What is expected: Return each line of the records holding the string "System".

Material for this task:
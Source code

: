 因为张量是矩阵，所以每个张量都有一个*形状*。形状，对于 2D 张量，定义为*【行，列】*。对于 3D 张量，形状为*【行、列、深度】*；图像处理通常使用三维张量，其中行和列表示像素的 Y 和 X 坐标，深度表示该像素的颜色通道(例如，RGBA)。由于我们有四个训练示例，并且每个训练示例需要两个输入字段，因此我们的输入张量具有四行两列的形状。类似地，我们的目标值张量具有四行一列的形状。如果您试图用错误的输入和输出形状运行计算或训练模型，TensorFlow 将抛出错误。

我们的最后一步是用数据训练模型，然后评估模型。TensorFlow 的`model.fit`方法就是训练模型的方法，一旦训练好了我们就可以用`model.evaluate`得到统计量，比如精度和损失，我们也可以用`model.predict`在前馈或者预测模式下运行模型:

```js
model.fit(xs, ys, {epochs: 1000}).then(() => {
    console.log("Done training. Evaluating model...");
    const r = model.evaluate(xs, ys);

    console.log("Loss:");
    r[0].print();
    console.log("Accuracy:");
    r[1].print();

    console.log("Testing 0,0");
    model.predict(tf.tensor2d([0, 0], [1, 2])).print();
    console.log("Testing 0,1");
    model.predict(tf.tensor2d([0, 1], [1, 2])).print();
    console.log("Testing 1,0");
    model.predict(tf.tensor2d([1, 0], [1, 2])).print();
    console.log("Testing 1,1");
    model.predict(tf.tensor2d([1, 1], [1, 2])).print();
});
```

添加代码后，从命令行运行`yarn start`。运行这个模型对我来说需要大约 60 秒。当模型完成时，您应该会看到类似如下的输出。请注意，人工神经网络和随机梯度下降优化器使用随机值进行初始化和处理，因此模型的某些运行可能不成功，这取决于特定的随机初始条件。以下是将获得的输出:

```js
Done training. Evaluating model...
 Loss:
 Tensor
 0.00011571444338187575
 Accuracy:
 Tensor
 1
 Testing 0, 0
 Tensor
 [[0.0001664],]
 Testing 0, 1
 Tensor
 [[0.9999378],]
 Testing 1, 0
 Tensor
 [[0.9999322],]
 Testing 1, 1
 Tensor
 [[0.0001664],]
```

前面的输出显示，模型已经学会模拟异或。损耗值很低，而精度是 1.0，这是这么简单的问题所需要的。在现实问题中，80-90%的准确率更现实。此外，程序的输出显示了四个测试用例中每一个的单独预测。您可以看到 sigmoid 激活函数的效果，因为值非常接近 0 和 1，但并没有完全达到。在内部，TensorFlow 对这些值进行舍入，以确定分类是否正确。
--
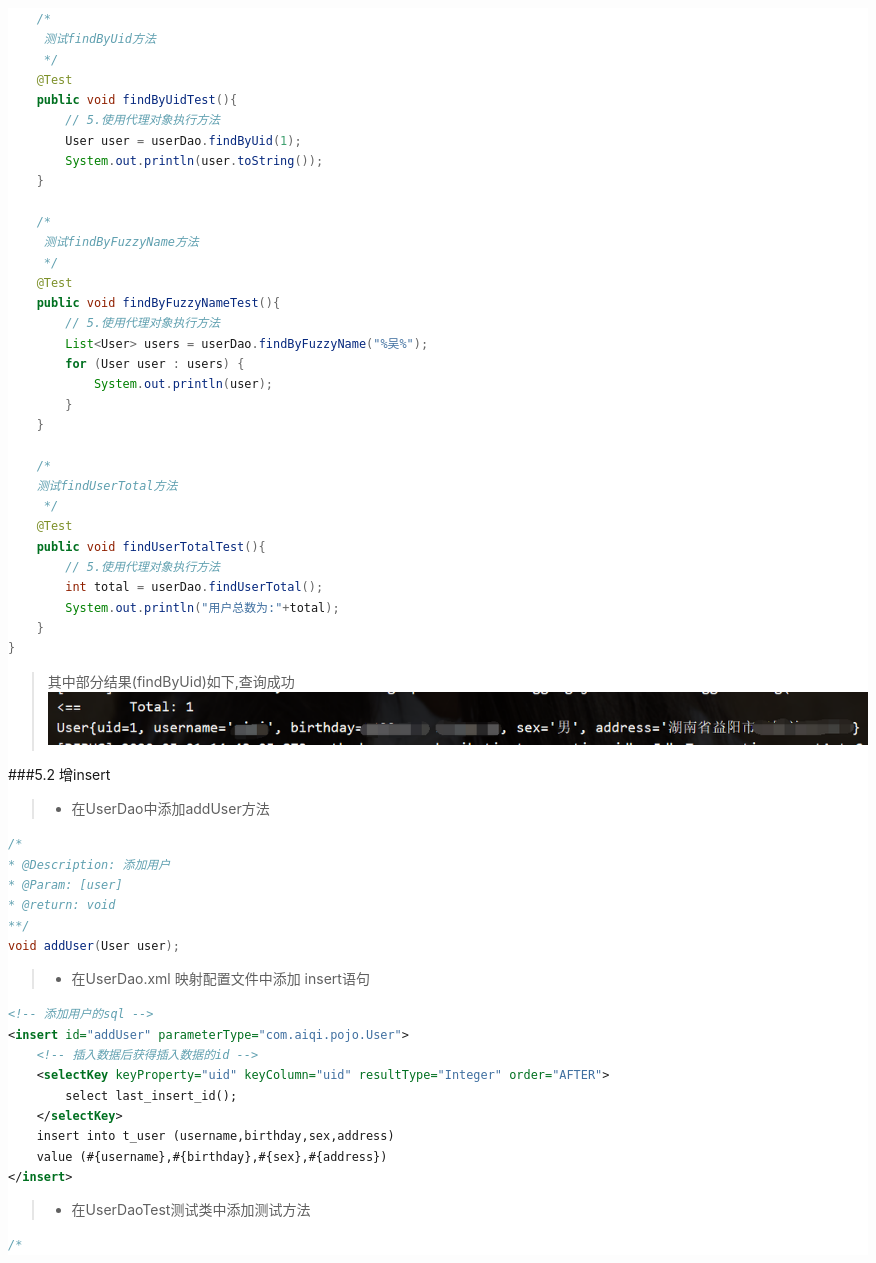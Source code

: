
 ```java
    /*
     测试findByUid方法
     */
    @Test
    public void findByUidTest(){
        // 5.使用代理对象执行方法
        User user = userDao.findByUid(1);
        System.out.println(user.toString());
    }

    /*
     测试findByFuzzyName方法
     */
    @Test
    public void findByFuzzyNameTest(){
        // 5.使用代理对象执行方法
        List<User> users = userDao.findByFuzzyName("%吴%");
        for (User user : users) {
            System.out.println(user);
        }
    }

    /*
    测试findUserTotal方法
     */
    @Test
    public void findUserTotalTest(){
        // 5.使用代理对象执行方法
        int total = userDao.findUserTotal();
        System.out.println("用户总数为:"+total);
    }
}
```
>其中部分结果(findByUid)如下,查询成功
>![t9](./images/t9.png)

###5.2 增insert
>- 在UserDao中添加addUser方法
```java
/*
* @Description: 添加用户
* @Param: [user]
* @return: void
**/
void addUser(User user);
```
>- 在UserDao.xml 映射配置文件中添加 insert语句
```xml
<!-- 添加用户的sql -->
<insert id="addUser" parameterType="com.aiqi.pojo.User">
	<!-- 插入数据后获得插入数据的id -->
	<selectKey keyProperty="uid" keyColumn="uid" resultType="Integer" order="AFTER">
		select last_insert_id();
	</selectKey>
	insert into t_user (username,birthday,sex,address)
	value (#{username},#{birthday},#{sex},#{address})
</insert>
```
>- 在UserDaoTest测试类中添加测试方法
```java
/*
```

Task answer:
        System.out.println(user.toString());
            System.out.println(user);
        System.out.println("用户总数为:"+total);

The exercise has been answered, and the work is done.